▶ [What to do]: Only one stretch of the listing below is wanted. Begin at the line that has "Most browsers search", stop after the line that has "## Search Engine", and repeat every line in between exactly.

──────── Records to use

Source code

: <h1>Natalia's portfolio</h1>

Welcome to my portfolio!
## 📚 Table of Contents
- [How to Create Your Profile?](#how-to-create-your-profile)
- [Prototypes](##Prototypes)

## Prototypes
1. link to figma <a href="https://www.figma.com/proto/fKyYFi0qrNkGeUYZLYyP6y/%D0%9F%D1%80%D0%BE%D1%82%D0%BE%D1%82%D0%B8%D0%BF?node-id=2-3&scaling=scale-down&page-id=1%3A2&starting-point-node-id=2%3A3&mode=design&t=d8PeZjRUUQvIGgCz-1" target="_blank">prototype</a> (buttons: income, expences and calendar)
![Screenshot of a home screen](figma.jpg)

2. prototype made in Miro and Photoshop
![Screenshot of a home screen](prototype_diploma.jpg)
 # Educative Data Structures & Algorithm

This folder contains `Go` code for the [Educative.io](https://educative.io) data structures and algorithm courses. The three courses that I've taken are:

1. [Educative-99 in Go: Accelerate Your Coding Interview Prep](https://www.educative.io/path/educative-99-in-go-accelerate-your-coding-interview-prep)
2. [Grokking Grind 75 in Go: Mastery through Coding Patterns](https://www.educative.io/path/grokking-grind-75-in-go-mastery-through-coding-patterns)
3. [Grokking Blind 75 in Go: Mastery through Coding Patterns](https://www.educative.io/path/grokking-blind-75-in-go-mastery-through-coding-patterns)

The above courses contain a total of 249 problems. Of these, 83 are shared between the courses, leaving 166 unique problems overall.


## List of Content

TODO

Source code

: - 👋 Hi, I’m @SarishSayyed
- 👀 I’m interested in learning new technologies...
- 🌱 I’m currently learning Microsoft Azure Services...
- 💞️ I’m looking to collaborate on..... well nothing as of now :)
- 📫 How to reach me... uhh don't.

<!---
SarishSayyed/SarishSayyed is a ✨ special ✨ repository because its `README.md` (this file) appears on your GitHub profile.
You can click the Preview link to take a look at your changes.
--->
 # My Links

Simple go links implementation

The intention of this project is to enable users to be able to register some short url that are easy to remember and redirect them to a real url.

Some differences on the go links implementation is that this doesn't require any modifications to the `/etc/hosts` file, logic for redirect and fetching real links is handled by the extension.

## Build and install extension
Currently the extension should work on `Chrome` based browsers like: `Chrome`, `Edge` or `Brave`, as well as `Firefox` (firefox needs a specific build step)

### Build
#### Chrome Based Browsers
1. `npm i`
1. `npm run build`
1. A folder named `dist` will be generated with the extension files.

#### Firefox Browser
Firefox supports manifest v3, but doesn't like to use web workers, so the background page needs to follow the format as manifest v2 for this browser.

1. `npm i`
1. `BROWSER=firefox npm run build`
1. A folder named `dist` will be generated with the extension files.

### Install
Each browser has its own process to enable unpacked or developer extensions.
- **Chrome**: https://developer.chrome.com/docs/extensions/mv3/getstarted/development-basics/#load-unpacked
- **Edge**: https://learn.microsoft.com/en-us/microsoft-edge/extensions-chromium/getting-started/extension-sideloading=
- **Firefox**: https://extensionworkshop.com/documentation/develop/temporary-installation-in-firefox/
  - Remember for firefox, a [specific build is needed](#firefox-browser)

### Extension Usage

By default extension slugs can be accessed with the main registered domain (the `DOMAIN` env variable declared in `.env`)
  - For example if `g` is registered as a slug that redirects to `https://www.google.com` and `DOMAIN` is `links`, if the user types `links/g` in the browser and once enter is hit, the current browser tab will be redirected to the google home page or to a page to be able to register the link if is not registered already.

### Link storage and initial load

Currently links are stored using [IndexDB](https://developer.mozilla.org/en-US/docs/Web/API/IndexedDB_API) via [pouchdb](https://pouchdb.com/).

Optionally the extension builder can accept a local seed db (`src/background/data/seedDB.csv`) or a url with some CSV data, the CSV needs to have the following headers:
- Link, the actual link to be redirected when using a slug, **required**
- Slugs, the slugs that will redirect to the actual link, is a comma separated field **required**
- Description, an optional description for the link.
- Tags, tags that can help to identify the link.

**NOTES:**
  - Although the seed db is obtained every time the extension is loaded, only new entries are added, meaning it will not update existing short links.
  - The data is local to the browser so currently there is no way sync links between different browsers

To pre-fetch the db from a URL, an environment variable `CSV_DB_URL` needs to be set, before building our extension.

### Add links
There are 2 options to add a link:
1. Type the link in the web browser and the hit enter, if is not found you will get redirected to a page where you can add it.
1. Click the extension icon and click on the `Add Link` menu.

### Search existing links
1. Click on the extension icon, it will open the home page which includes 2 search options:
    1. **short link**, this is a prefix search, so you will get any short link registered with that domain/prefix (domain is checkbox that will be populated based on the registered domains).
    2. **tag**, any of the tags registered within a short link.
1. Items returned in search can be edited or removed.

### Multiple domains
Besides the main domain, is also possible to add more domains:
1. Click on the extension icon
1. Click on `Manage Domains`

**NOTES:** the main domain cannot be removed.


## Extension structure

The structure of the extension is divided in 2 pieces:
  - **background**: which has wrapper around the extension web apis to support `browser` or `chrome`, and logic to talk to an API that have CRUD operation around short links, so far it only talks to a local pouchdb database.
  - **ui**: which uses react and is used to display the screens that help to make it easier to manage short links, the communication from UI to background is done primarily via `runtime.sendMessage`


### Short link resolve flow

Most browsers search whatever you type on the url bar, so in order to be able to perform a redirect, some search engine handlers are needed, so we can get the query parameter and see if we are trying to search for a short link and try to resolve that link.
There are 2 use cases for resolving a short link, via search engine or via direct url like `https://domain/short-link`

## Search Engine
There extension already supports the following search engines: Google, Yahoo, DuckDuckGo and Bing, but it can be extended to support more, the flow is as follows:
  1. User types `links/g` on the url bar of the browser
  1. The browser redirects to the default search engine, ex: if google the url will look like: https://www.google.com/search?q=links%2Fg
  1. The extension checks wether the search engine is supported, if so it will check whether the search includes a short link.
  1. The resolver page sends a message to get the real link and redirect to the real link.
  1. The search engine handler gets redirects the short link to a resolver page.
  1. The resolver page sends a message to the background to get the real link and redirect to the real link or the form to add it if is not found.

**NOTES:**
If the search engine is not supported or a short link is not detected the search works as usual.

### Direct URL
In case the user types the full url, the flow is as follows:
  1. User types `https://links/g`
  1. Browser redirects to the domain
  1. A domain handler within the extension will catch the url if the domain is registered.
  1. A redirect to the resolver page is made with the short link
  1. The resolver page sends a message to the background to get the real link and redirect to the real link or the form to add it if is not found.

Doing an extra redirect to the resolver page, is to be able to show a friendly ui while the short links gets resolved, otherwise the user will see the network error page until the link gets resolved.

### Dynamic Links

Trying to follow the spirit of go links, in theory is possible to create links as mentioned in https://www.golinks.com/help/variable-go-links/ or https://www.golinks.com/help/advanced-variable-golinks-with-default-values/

────────────────

▶ [Exercise result]:
Most browsers search whatever you type on the url bar, so in order to be able to perform a redirect, some search engine handlers are needed, so we can get the query parameter and see if we are trying to search for a short link and try to resolve that link.
There are 2 use cases for resolving a short link, via search engine or via direct url like `https://domain/short-link`

## Search Engine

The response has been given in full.